The journalist asked how Belarus is coping with economic problems amidst the sanctions and whether it counts on Russia's support.
“By and large, with the exception of two or three commodity groups, we do not need any support from Russia, although it provides us with any kind of support we ask for, including loans, money, and goods,” the head of state said.
The president explained why support is not needed: “Because Russia needs 85% of what we produce in Belarus today. We use Russian rubles in trade, we sell our goods there, we receive Russian rubles and use them (as we agreed) to buy gas and oil. It is a blessing in disguise. We used to buy energy in Russia for dollars. Today they agree on the Russian ruble. Therefore, just imagine - 85% of our export is in demand in Russia, something goes to China, especially food. China needs a lot of foodstuffs.

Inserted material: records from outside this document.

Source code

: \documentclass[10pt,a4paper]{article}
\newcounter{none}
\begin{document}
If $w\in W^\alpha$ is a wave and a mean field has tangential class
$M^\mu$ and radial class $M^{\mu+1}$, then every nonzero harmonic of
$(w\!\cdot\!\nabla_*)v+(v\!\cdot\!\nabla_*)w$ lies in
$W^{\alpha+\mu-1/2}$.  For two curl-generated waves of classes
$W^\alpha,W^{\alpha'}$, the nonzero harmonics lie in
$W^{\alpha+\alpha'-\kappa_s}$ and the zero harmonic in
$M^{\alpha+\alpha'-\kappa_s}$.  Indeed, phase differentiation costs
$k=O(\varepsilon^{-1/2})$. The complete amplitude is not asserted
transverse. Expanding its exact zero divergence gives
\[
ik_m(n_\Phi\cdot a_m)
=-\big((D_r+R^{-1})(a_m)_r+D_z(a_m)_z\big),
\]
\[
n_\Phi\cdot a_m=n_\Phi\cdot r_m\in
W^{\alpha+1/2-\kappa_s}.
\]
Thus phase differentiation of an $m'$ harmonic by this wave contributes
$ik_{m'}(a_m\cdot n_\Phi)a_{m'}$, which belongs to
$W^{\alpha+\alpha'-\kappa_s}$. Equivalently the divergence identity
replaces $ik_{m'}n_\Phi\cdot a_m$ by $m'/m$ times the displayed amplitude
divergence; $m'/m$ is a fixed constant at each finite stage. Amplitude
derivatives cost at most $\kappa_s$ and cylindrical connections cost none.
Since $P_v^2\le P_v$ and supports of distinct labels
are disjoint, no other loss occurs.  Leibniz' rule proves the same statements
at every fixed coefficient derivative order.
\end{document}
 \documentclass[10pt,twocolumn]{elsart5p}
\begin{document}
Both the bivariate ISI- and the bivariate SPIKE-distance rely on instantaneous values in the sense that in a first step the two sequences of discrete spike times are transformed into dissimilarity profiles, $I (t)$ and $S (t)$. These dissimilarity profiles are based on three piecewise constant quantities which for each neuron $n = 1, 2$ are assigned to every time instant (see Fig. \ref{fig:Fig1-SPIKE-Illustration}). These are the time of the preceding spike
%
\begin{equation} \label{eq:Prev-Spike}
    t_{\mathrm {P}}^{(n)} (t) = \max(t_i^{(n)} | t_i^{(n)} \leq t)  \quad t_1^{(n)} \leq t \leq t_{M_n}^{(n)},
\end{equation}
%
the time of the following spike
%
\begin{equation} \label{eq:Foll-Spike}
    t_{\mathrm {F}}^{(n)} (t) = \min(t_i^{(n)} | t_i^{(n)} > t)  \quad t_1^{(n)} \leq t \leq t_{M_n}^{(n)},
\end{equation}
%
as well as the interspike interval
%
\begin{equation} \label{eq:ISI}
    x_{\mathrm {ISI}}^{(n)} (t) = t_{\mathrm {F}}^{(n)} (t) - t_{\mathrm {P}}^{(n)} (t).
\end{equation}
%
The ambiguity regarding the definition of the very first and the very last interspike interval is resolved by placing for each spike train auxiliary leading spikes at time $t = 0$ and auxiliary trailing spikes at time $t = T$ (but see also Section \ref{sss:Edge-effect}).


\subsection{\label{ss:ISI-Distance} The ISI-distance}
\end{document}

“As for some commodity groups, you know what they are, we also find solutions. We sort out logistics issues, and so on. Let's say, Europe, America bans Belarusian mineral fertilizers. Well, listen, they are in great demand in America today. Prices have risen not only for oil, gas and mineral fertilizers, but also for food. Even more so in Europe. Why are we acting like fools and stubbornly beating each other with sanctions?” Aleksandr Lukashenko asked.
The president cited an example: “The European Union has banned our vehicles from traveling to the EU. Well, we have banned them from moving through the territory of Belarus. We are starting to reload these goods. What have we lost from this? Nothing. Our logistics, logistics centers, warehouses make good money. Who pays? Western suppliers. Why do we need this? Lithuania, Latvia have closed their ports for our cargo. Let it be, we are redirecting our cargo to Russia. We have started delivering potassium, among other things. We have sorted out issues related to the supply of petroleum products.”
Aleksandr Lukashenko emphasized that the sanctions have a negative impact on ordinary people in European countries: “Well, I don't understand why they are doing it. Lithuanians, Latvians are now coming to us with barrels and canisters for diesel and gasoline (it is cheaper here). This is not normal. Who benefits from this? Politicians.”
The president also noted that during the two weeks of the visa waiver introduced by Belarus for the neighboring countries, more than 19,000 people came to Belarus from Lithuania and Latvia alone, to buy Belarusian goods and fuel, among other things.
“Who found themselves on the receiving end? Things are not so easy now even in America... We will survive. Everything that we produce is in demand on international markets today, which means that it will be sold one way or another, mostly in Russia,” the head of state continued.
“Therefore, I am absolutely convinced, I do not hope, but I am convinced that we will hold out. Of course, sanctions are no picnic, there is little pleasant about them. But, apparently, this is your policy,” he added.